- [WHAT TO DO]
Go over the records and copy every line with the string "Xavier".

- [DATA LISTING]
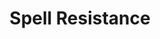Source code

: ---
title: "Spell Resistance"

ability:
  types: ["Ex"]
  description: |
    A creature with spell resistance can avoid the effects of spells and spell-like abilities that directly affect it. To determine if a spell or spell-like ability works against a creature with spell resistance, the caster must make a caster level check ({% die_roll 1 20 0 %} + caster level). If the result equals or exceeds the creature's spell resistance, the spell works normally, although the creature is still allowed a saving throw.

    Only spells and spell-like abilities are subject to spell resistance. Extraordinary and supernatural abilities (including enhancement bonuses on magic weapons) are not. A creature can have some abilities that are subject to spell resistance and some that are not. Even some spells ignore spell resistance; see When Spell Resistance Applies, below.

    A creature can voluntarily lower its spell resistance. Doing so is a standard action that does not provoke an attack of opportunity. Once a creature lowers its resistance, it remains down until the creature's next turn. At the beginning of the creature's next turn, the creature's spell resistance automatically returns unless the creature intentionally keeps it down (also a standard action that does not provoke an attack of opportunity).

    A creature's spell resistance never interferes with its own spells, items, or abilities.

    A creature with spell resistance cannot impart this power to others by touching them or standing in their midst. Only the rarest of creatures and a few magic items have the ability to bestow spell resistance upon another.

    Spell resistance does not stack. It overlaps.

    **When Spell Resistance Applies:** Each spell includes an entry that indicates whether spell resistance applies to the spell. In general, whether spell resistance applies depends on what the spell does:

    **Targeted Spells:** Spell resistance applies if the spell is targeted at the creature. Some individually targeted spells can be directed at several creatures simultaneously. In such cases, a creature's spell resistance applies only to the portion of the spell actually targeted at that creature. If several different resistant creatures are subjected to such a spell, each checks its spell resistance separately.

    **Area Spells:** Spell resistance applies if the resistant creature is within the spell's area. It protects the resistant creature without affecting the spell itself.

    **Effect Spells:** Most effect spells summon or create something and are not subject to spell resistance. Sometimes, however, spell resistance applies to effect spells, usually to those that act upon a creature more or less directly, such as _web._

    Spell resistance can protect a creature from a spell that's already been cast. Check spell resistance when the creature is first affected by the spell.

    Check spell resistance only once for any particular casting of a spell or use of a spell-like ability. If spell resistance fails the first time, it fails each time the creature encounters that same casting of the spell. Likewise, if the spell resistance succeeds the first time, it always succeeds. If the creature has voluntarily lowered its spell resistance and is then subjected to a spell, the creature still has a single chance to resist that spell later, when its spell resistance is up.

    Spell resistance has no effect unless the energy created or released by the spell actually goes to work on the resistant creature's mind or body. If the spell acts on anything else and the creature is affected as a consequence, no roll is required. Creatures can be harmed by a spell without being directly affected.

    Spell resistance does not apply if an effect fools the creature's senses or reveals something about the creature.

    Magic actually has to be working for spell resistance to apply. Spells that have instantaneous durations but lasting results aren't subject to spell resistance unless the resistant creature is exposed to the spell the instant it is cast.

    When in doubt about whether a spell's effect is direct or indirect, consider the spell's school:

    **Abjuration:** The target creature must be harmed, changed, or restricted in some manner for spell resistance to apply. Perception changes aren't subject to spell resistance.

    Abjurations that block or negate attacks are not subject to an attacker's spell resistance &ndash; it is the protected creature that is affected by the spell (becoming immune or resistant to the attack).

    **Conjuration:** These spells are usually not subject to spell resistance unless the spell conjures some form of energy. Spells that summon creatures or produce effects that function like creatures are not subject to spell resistance.

    **Divination:** These spells do not affect creatures directly and are not subject to spell resistance, even though what they reveal about a creature might be very damaging.

    **Enchantment:** Since enchantment spells affect creatures' minds, they are typically subject to spell resistance.

    **Evocation:** If an evocation spell deals damage to the creature, it has a direct effect. If the spell damages something else, it has an indirect effect.

    **Illusion:** These spells are almost never subject to spell resistance. Illusions that entail a direct attack are exceptions.

    **Necromancy:** Most of these spells alter the target creature's life force and are subject to spell resistance. Unusual necromancy spells that don't affect other creatures directly are not subject to spell resistance.

    **Transmutation:** These spells are subject to spell resistance if they transform the target creature. Transmutation spells are not subject to spell resistance if they are targeted on a point in space instead of on a creature. Some transmutations make objects harmful (or more harmful), such as {% spell_link magic-stone %}. Even these spells are not generally subject to spell resistance because they affect the objects, not the creatures against which the objects are used. Spell resistance works against {% spell_link magic-stone %} only if the creature with spell resistance is holding the stones when the cleric casts {% spell_link magic-stone %} on them.

    **Successful Spell Resistance:** Spell resistance prevents a spell or a spell-like ability from affecting or harming the resistant creature, but it never removes a magical effect from another creature or negates a spell's effect on another creature. Spell resistance prevents a spell from disrupting another spell.

    Against an ongoing spell that has already been cast, a failed check against spell resistance allows the resistant creature to ignore any effect the spell might have. The magic continues to affect others normally.
---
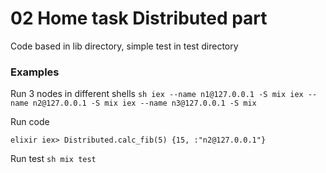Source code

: # 02 Home task Distributed part

Code based in lib directory, simple test in test directory

### Examples

Run 3 nodes in different shells
`sh
   iex --name n1@127.0.0.1 -S mix
   iex --name n2@127.0.0.1 -S mix
   iex --name n3@127.0.0.1 -S mix
`

Run code

`elixir
   iex> Distributed.calc_fib(5)
   {15, :"n2@127.0.0.1"}
` 

Run test
`sh
   mix test
`
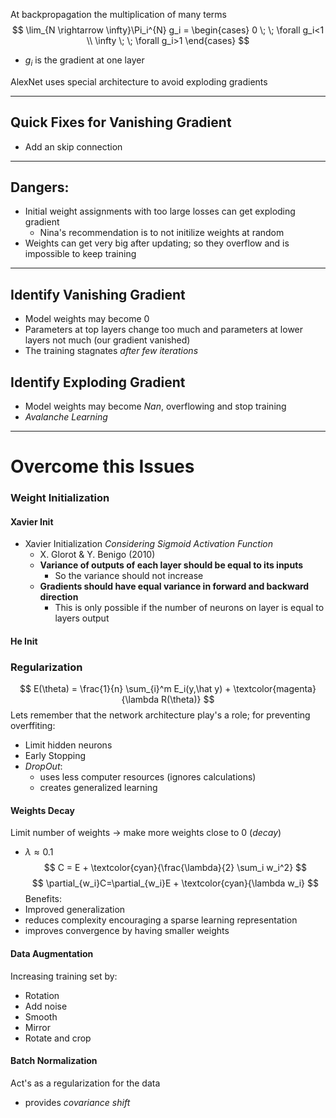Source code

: At backpropagation the multiplication of many terms
$$
\lim_{N \rightarrow \infty}\Pi_i^{N} g_i = \begin{cases} 
0 \; \; \forall g_i<1
\\
\infty \; \; \forall g_i>1
\end{cases}
$$
- $g_i$ is the gradient at one layer

AlexNet uses special architecture to avoid exploding gradients

___
## Quick Fixes for Vanishing Gradient
- Add an skip connection
___
## Dangers:
- Initial weight assignments with too large losses can get exploding gradient
	- Nina's recommendation is to not initilize weights at random
- Weights can get very big after updating; so they overflow and is impossible to keep training

___
## Identify Vanishing Gradient
- Model weights may become 0
- Parameters at top layers change too much and parameters at lower layers not much (our gradient vanished)
- The training stagnates *after few iterations*

## Identify Exploding Gradient
- Model weights may become *Nan*, overflowing and stop training
- *Avalanche Learning*

___
# Overcome this Issues
### Weight Initialization 
#### Xavier Init
- Xavier Initialization *Considering Sigmoid Activation Function*
	- X. Glorot & Y. Benigo (2010)
	- **Variance of outputs of each layer should be equal to its inputs**
		- So the variance should not increase 
	- **Gradients should have equal variance in forward and backward direction**
		- This is only possible if the number of neurons on layer is equal to layers output

#### He Init


### Regularization
$$
E(\theta) = \frac{1}{n} \sum_{i}^m E_i(y,\hat y) + \textcolor{magenta}{\lambda R(\theta)}
$$
Lets remember that the network architecture play's a role; for preventing overffiting:
- Limit hidden neurons
- Early Stopping
- *DropOut*:
	- uses less computer resources (ignores calculations)
	- creates generalized learning

#### Weights Decay
Limit number of weights -> make more weights close to 0 (*decay*)
- $\lambda \approx 0.1$ 
$$
C = E + \textcolor{cyan}{\frac{\lambda}{2} \sum_i w_i^2}
$$
$$
\partial_{w_i}C=\partial_{w_i}E + \textcolor{cyan}{\lambda w_i}
$$
Benefits:
- Improved generalization
- reduces complexity encouraging a sparse learning representation
- improves convergence by having smaller weights

#### Data Augmentation
Increasing training set by:
- Rotation
- Add noise
- Smooth
- Mirror
- Rotate and crop

#### Batch Normalization
Act's as a regularization for the data
- provides *covariance shift*


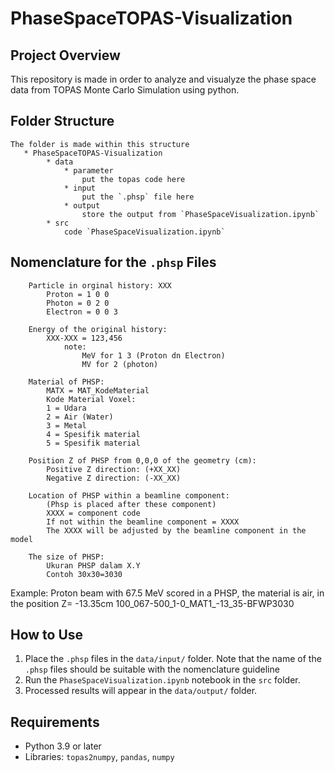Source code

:  # PhaseSpaceTOPAS-Visualization

## Project Overview
This repository is made in order to analyze and visualyze the phase space data from TOPAS Monte Carlo Simulation using python.

## Folder Structure
    The folder is made within this structure
       * PhaseSpaceTOPAS-Visualization
            * data
                * parameter
                    put the topas code here
                * input
                    put the `.phsp` file here
                * output
                    store the output from `PhaseSpaceVisualization.ipynb`
            * src
                code `PhaseSpaceVisualization.ipynb`

  ## Nomenclature for the `.phsp` Files
        Particle in orginal history: XXX
            Proton = 1 0 0
            Photon = 0 2 0
            Electron = 0 0 3
        
        Energy of the original history:
            XXX-XXX = 123,456
                note:     
                    MeV for 1 3 (Proton dn Electron)
                    MV for 2 (photon)
  
        Material of PHSP:
            MATX = MAT_KodeMaterial
            Kode Material Voxel:
            1 = Udara
            2 = Air (Water)
            3 = Metal
            4 = Spesifik material
            5 = Spesifik material
  
        Position Z of PHSP from 0,0,0 of the geometry (cm):
            Positive Z direction: (+XX_XX)
            Negative Z direction: (-XX_XX)
  
        Location of PHSP within a beamline component:
            (Phsp is placed after these component)
            XXXX = component code
            If not within the beamline component = XXXX
            The XXXX will be adjusted by the beamline component in the model
  
        The size of PHSP:
            Ukuran PHSP dalam X.Y
            Contoh 30x30=3030
  
  Example:
  Proton beam with 67.5 MeV scored in a PHSP, the material is air, in the position Z= -13.35cm 
  100_067-500_1-0_MAT1_-13_35-BFWP3030
  
## How to Use
1. Place the `.phsp` files in the `data/input/` folder. Note that the name of the `.phsp` files should be suitable with the nomenclature guideline
2. Run the `PhaseSpaceVisualization.ipynb` notebook in the `src` folder.
3. Processed results will appear in the `data/output/` folder.

## Requirements
- Python 3.9 or later
- Libraries: `topas2numpy`, `pandas`, `numpy`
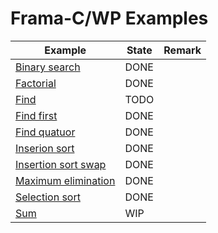 # Frama-C/WP Examples

<table>
    <thead>
        <tr>
            <th>Example</th>
            <th>State</th>
            <th>Remark</th>
        </tr>
    </thead>
    <tbody>
        <tr>
            <td><a href = "https://github.com/lyonel2017/Frama-C-WP-Examples/tree/master/binary_search">Binary search</td>
            <td>DONE</td>
            <td></td>
        </tr>
        <tr>
            <td><a href = "https://github.com/lyonel2017/Frama-C-WP-Examples/tree/master/fact">Factorial</td>
            <td>DONE</td>
            <td></td>
        </tr>
        <tr>
            <td><a href = "https://github.com/lyonel2017/Frama-C-WP-Examples/tree/master/find">Find</td>
            <td>TODO</td>
            <td></td>
        </tr>
        <tr>
            <td><a href = "https://github.com/lyonel2017/Frama-C-WP-Examples/tree/master/find_first">Find first</td>
            <td>DONE</td>
            <td></td>
        </tr>
         <tr>
            <td><a href = "https://github.com/lyonel2017/Frama-C-WP-Examples/tree/master/find_quatuor">Find quatuor</td>
            <td>DONE</td>
            <td></td>
        </tr>
       <tr>
            <td><a href = "https://github.com/lyonel2017/Frama-C-WP-Examples/tree/master/insertion_sort">Inserion sort</td>
            <td>DONE</td>
            <td></td>
        </tr>
        <tr>
            <td><a href = "https://github.com/lyonel2017/Frama-C-WP-Examples/tree/master/insertion_sort_swap">Insertion sort swap</td>
            <td>DONE</td>
            <td></td>
        </tr>
        <tr>
            <td><a href = "https://github.com/lyonel2017/Frama-C-WP-Examples/tree/master/maximum_elimination">Maximum elimination</td>
            <td>DONE</td>
            <td></td>
        </tr>
        <tr>
            <td><a href = "https://github.com/lyonel2017/Frama-C-WP-Examples/tree/master/selection_sort">Selection sort</td>
            <td>DONE</td>
            <td></td>
        </tr>
        <tr>
            <td><a href = "https://github.com/lyonel2017/Frama-C-WP-Examples/tree/master/sum">Sum</td>
            <td>WIP</td>
            <td></td>
        </tr>
</tbody>
</table>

- [EXERCISE OUTPUT]
#### Xavier Init
- Xavier Initialization *Considering Sigmoid Activation Function*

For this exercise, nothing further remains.